Thirteen deaths are thirteen too many, but the number is still low considering how many people were in the building when the shooting started. The information meeting about the explosion in Oslo was mandatory. Everyone was there to seek refuge from the rain and to recharge mobile phones. Hence the witnesses who survived the massacre at the cafeteria building heard a long-drawn-out cacophony of unsynchronized ringtones in the ensuing hours. The killer didn’t say anything about all the mobile phones being charged. He didn’t remember much from the cafeteria building except for someone pretending to be dead in the little hall, his head resting on the piano (which he thought was in the main hall), and that he had to reload. He also remembers that he was surprised because the youngsters didn’t run away but remained standing, sitting, or lying in clusters. “It looked very strange. I shot them all.”

The images from the cafeteria building displayed in the courtroom suggested that many youngsters were paralyzed. The press and the aggrieved families got to see the little hall and the main hall as they looked after the youngsters had been carried out, with red dots indicating their locations. They lay close together and partially on top of each other in the far corner against the wall. The meager consolation for the aggrieved families was the coroner’s oft repeated phrase, “Head injury resulting in instantaneous unconsciousness.” One would have thought that the shooting in the little hall would have scared away the boys and girls from the main hall, which is separated by a thin wall, but surviving witnesses said that it was impossible to discern where the shots were coming from. Nothing is mentioned of what the young people did before they were killed—whether they were paralyzed or trying to escape or hide—but some details emerged that gave an inkling of how terrified they must have been. One youngster was shot through the right wrist, probably because he had lifted his arm to shield his face.

The police superintendent testified on where the dead were found and what clothes they were wearing. The information on clothes tells a lot about what went on before, during, and after the killings. Most of the youngsters were wearing clothes one often uses to relax in or changes into after having been soaked: leisure wear, jogging pants, or jeans. Many were wearing gray hoodies with the AUF logo, which were especially popular among rookies. And, as the police superintendent often repeated, they were not wearing shoes. They were allowed to wear shoes inside the cafeteria building during lunch, but during the information meeting the ban came into effect again. Consequently one of the starkest images from the courtroom was a picture of the entrance to the cafeteria building carpeted with rubber boots, sneakers, and sandals. Hundreds of boys and girls ran out of the building in stockinged feet.

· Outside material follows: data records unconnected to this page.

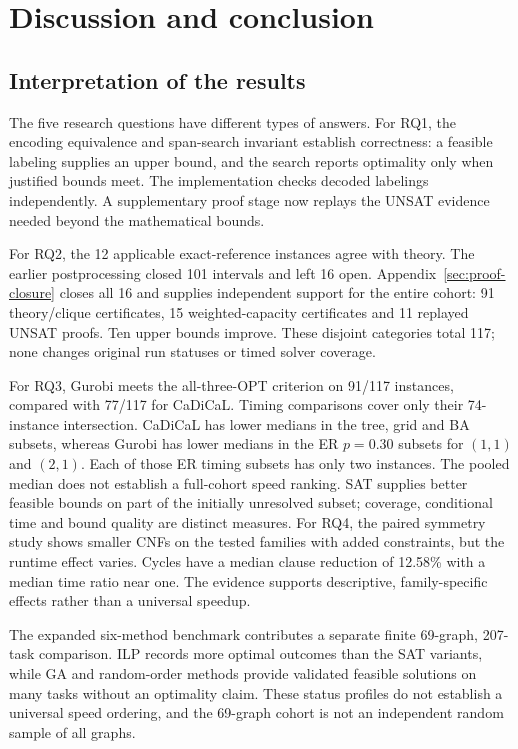 \section{Discussion and conclusion}
\subsection{Interpretation of the results}
The five research questions have different types of answers.
For RQ1, the encoding equivalence and span-search invariant establish
correctness: a feasible labeling supplies an upper bound, and the search
reports optimality only when justified bounds meet. The implementation
checks decoded labelings independently. A supplementary proof stage now
replays the UNSAT evidence needed beyond the mathematical bounds.

For RQ2, the 12 applicable exact-reference instances agree with theory.
The earlier postprocessing closed 101 intervals and left 16 open.
Appendix~\ref{sec:proof-closure} closes all 16 and supplies independent
support for the entire cohort: 91 theory/clique certificates, 15
weighted-capacity certificates and 11 replayed UNSAT proofs. Ten upper
bounds improve. These disjoint categories total 117; none changes
original run statuses or timed solver coverage.

For RQ3, Gurobi meets the all-three-OPT criterion on 91/117 instances,
compared with 77/117 for CaDiCaL. Timing comparisons cover only their
74-instance intersection. CaDiCaL has lower medians in the tree, grid
and BA subsets, whereas Gurobi has lower medians in the ER $p=0.30$
subsets for $(1,1)$ and $(2,1)$. Each of those ER timing subsets has
only two instances. The pooled median does not establish a full-cohort
speed ranking. SAT supplies better feasible bounds on part of the
initially unresolved subset; coverage, conditional time and bound
quality are distinct measures.
For RQ4, the paired symmetry study shows smaller CNFs on the tested
families with added constraints, but the runtime effect varies. Cycles
have a median clause reduction of 12.58\% with a median time ratio near
one. The evidence supports descriptive, family-specific effects rather
than a universal speedup.

The expanded six-method benchmark contributes a separate finite
69-graph, 207-task comparison. ILP records more optimal outcomes than
the SAT variants, while GA and random-order methods provide validated
feasible solutions on many tasks without an optimality claim. These
status profiles do not establish a universal speed ordering, and the
69-graph cohort is not an independent random sample of all graphs.

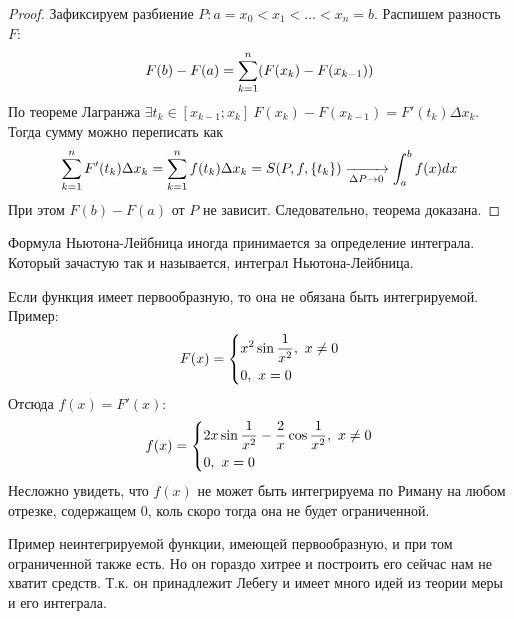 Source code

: \begin{proof}
	Зафиксируем разбиение $P \colon a = x_0 < x_1 < \ldots < x_n = b$. Распишем разность $F$:
	\[
		F(b) - F(a) = \suml_{k = 1}^n (F(x_k) - F(x_{k - 1}))
	\]
	По теореме Лагранжа $\exists t_k \in [x_{k - 1};x_k]\ F(x_k) - F(x_{k - 1}) = F'(t_k)\Delta x_k$. Тогда сумму можно переписать как
	\[
		\suml_{k = 1}^nF'(t_k)\Delta x_k = \suml_{k = 1}^nf(t_k)\Delta x_k = S(P, f, \{t_k\}) \xrightarrow[\Delta P \to 0]{} \int_a^b f(x)dx
	\]
	При этом $F(b) - F(a)$ от $P$ не зависит. Следовательно, теорема доказана.
\end{proof}

\begin{note}
	Формула Ньютона-Лейбница иногда принимается за определение интеграла. Который зачастую так и называется, интеграл Ньютона-Лейбница.
\end{note}

\begin{note}
	Если функция имеет первообразную, то она не обязана быть интегрируемой. Пример:
	\[
		F(x) = \System{
			&{x^2 \sin \frac{1}{x^2},\ x \neq 0}
			\\
			&{0,\ x = 0}
		}
	\]
	Отсюда $f(x) = F'(x)$:
	\[
		f(x) = \System{
			&{2x \sin \frac{1}{x^2} - \frac{2}{x}\cos \frac{1}{x^2},\ x \neq 0}
			\\
			&{0,\ x = 0}
		}
	\]
	Несложно увидеть, что $f(x)$ не может быть интегрируема по Риману на любом отрезке, содержащем 0, коль скоро тогда она не будет ограниченной.
\end{note}

\begin{note}
	Пример неинтегрируемой функции, имеющей первообразную, и при том ограниченной также есть. Но он гораздо хитрее и построить его сейчас нам не хватит средств. Т.к. он принадлежит Лебегу и имеет много идей из теории меры и его интеграла.
\end{note} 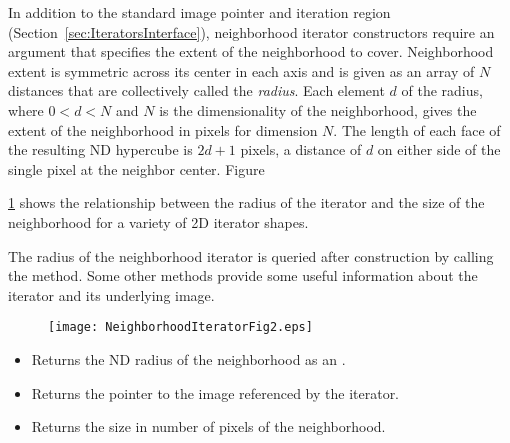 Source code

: In addition to the standard image pointer and iteration region
(Section~\ref{sec:IteratorsInterface}), neighborhood iterator constructors
require an argument that specifies the extent of the neighborhood to cover.
Neighborhood extent is symmetric across its center in each
axis and is given as an array of $N$ distances that are collectively called the
\emph{radius}. Each element $d$ of the radius, where $0 < d < N$ and
$N$ is the dimensionality of the neighborhood, gives the extent of the
neighborhood in pixels for dimension $N$.  The length of each face of the
resulting ND hypercube is $2d + 1$ pixels, a distance of $d$ on either side of
the single pixel at the neighbor center.
Figure~{\ref{fig:NeighborhoodIteratorFig2} shows the relationship between the
radius of the iterator and the size of the neighborhood for a variety of 2D
iterator shapes.

The radius of the neighborhood iterator is queried after construction
by calling the  method.  Some other methods provide
some useful information about the iterator and its underlying image.

\begin{figure}
\centering
\texttt{[image: NeighborhoodIteratorFig2.eps]}
\protect\label{fig:NeighborhoodIteratorFig2}
\end{figure}

\begin{itemize}

\item \textbf{} Returns the ND radius of the
neighborhood as an .

\item \textbf{} Returns the pointer to
the image referenced by the iterator.

\item \textbf{} Returns the size in number of 
pixels of the neighborhood.

\end{itemize}

}
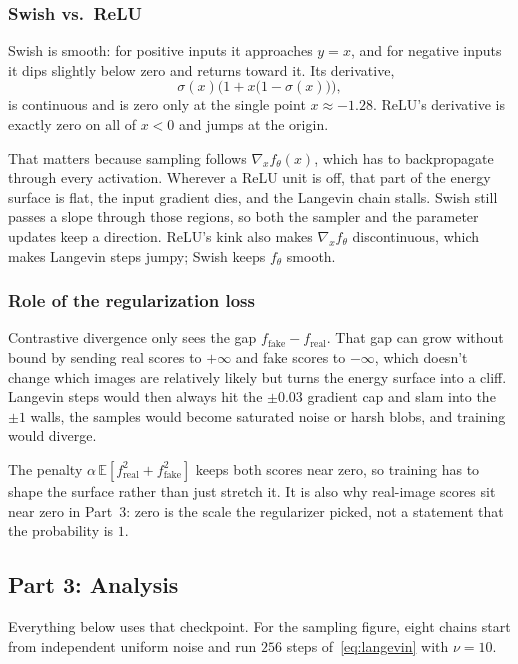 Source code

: \subsubsection{Swish vs.\ ReLU}

Swish is smooth: for positive inputs it approaches \(y = x\), and for negative inputs it dips slightly below zero and returns toward it. Its derivative,
\[
  \sigma(x)\bigl(1 + x\bigl(1-\sigma(x)\bigr)\bigr),
\]
is continuous and is zero only at the single point \(x \approx -1.28\). ReLU's derivative is exactly zero on all of \(x < 0\) and jumps at the origin.

That matters because sampling follows \(\nabla_x f_\theta(x)\), which has to backpropagate through every activation. Wherever a ReLU unit is off, that part of the energy surface is flat, the input gradient dies, and the Langevin chain stalls. Swish still passes a slope through those regions, so both the sampler and the parameter updates keep a direction. ReLU's kink also makes \(\nabla_x f_\theta\) discontinuous, which makes Langevin steps jumpy; Swish keeps \(f_\theta\) smooth.

\subsubsection{Role of the regularization loss}

Contrastive divergence only sees the gap \(f_{\mathrm{fake}} - f_{\mathrm{real}}\). That gap can grow without bound by sending real scores to \(+\infty\) and fake scores to \(-\infty\), which doesn't change which images are relatively likely but turns the energy surface into a cliff. Langevin steps would then always hit the \(\pm 0.03\) gradient cap and slam into the \(\pm 1\) walls, the samples would become saturated noise or harsh blobs, and training would diverge.

The penalty \(\alpha\,\mathbb{E}[f_{\mathrm{real}}^{2} + f_{\mathrm{fake}}^{2}]\) keeps both scores near zero, so training has to shape the surface rather than just stretch it. It is also why real-image scores sit near zero in Part~3: zero is the scale the regularizer picked, not a statement that the probability is \(1\).

\subsection{Part 3: Analysis}

Everything below uses that checkpoint. For the sampling figure, eight chains start from independent uniform noise and run \(256\) steps of~\eqref{eq:langevin} with \(\nu = 10\).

The defendant didn’t pay much attention to the words from the aggrieved families conveyed via their counsels: She was “engaged and positive.” He wasn’t “afraid to stand out.” Her favorite quote was “Before you judge me, try hard to love me.” She was “very much a daddy’s girl.” He had a “big heart.” She was “like the sun to us.” He was “a splash of color.” He was interested in “local politics and women.” The prosecutor and the judge were brought to tears. It is the most reasonable reaction to the autopsy reports and the words from the aggrieved families. The defendant followed with interest when the coroner was describing the entrance and exit wounds on the mannequin, but he was fairly quick to look down in his lap when photo portraits of the dead came up on the video screen.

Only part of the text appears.